--- START ---

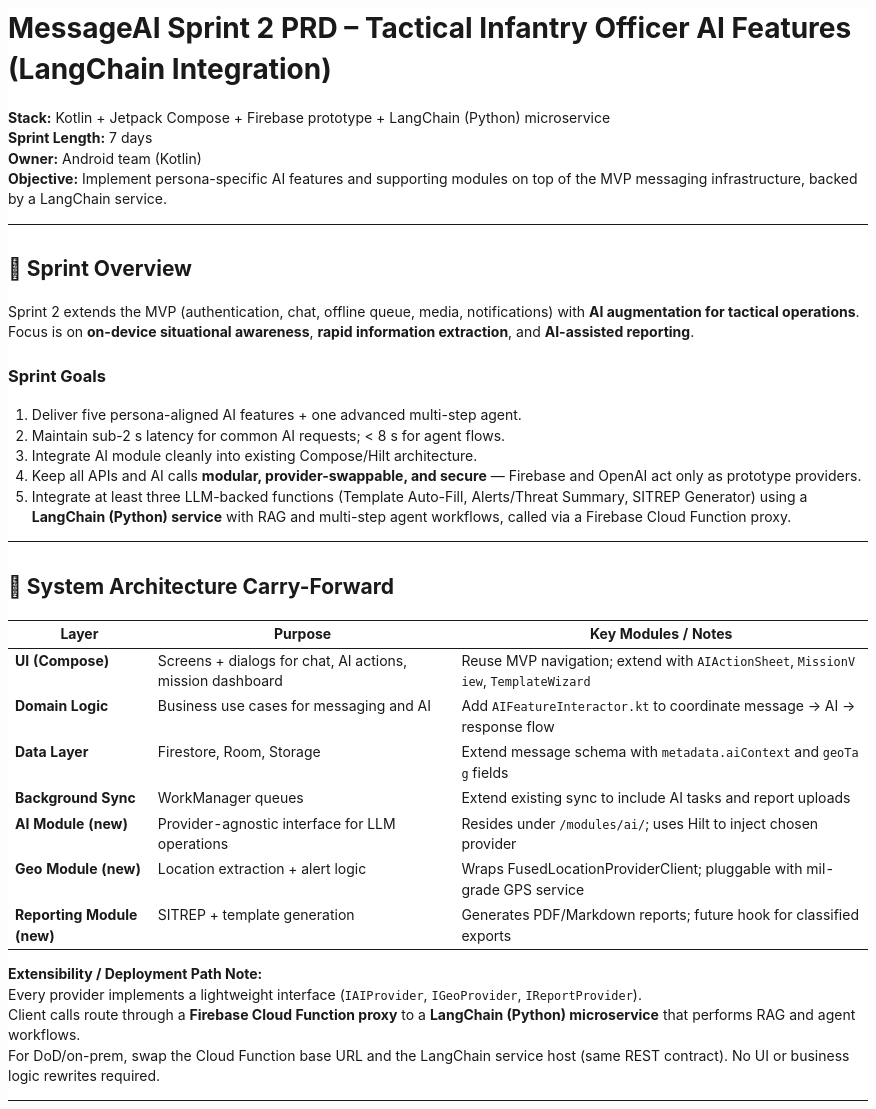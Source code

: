# MessageAI Sprint 2 PRD – Tactical Infantry Officer AI Features (LangChain Integration)
**Stack:** Kotlin + Jetpack Compose + Firebase prototype + LangChain (Python) microservice  
**Sprint Length:** 7 days  
**Owner:** Android team (Kotlin)  
**Objective:** Implement persona-specific AI features and supporting modules on top of the MVP messaging infrastructure, backed by a LangChain service.

---

## 🧭 Sprint Overview
Sprint 2 extends the MVP (authentication, chat, offline queue, media, notifications) with **AI augmentation for tactical operations**.  
Focus is on **on-device situational awareness**, **rapid information extraction**, and **AI-assisted reporting**.

### Sprint Goals
1. Deliver five persona-aligned AI features + one advanced multi-step agent.  
2. Maintain sub-2 s latency for common AI requests; < 8 s for agent flows.  
3. Integrate AI module cleanly into existing Compose/Hilt architecture.  
4. Keep all APIs and AI calls **modular, provider-swappable, and secure** — Firebase and OpenAI act only as prototype providers.  
5. Integrate at least three LLM-backed functions (Template Auto-Fill, Alerts/Threat Summary, SITREP Generator) using a **LangChain (Python) service** with RAG and multi-step agent workflows, called via a Firebase Cloud Function proxy.

---

## 🧩 System Architecture Carry-Forward

| Layer | Purpose | Key Modules / Notes |
|-------|----------|--------------------|
| **UI (Compose)** | Screens + dialogs for chat, AI actions, mission dashboard | Reuse MVP navigation; extend with `AIActionSheet`, `MissionView`, `TemplateWizard` |
| **Domain Logic** | Business use cases for messaging and AI | Add `AIFeatureInteractor.kt` to coordinate message → AI → response flow |
| **Data Layer** | Firestore, Room, Storage | Extend message schema with `metadata.aiContext` and `geoTag` fields |
| **Background Sync** | WorkManager queues | Extend existing sync to include AI tasks and report uploads |
| **AI Module (new)** | Provider-agnostic interface for LLM operations | Resides under `/modules/ai/`; uses Hilt to inject chosen provider |
| **Geo Module (new)** | Location extraction + alert logic | Wraps FusedLocationProviderClient; pluggable with mil-grade GPS service |
| **Reporting Module (new)** | SITREP + template generation | Generates PDF/Markdown reports; future hook for classified exports |

**Extensibility / Deployment Path Note:**  
Every provider implements a lightweight interface (`IAIProvider`, `IGeoProvider`, `IReportProvider`).  
Client calls route through a **Firebase Cloud Function proxy** to a **LangChain (Python) microservice** that performs RAG and agent workflows.  
For DoD/on-prem, swap the Cloud Function base URL and the LangChain service host (same REST contract). No UI or business logic rewrites required.

---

--- END ---

ABOUT THIS EXERCISE » In the material above, please count the lines that hold the word "existing" and answer with only that number.

COMPLETED EXERCISE » 2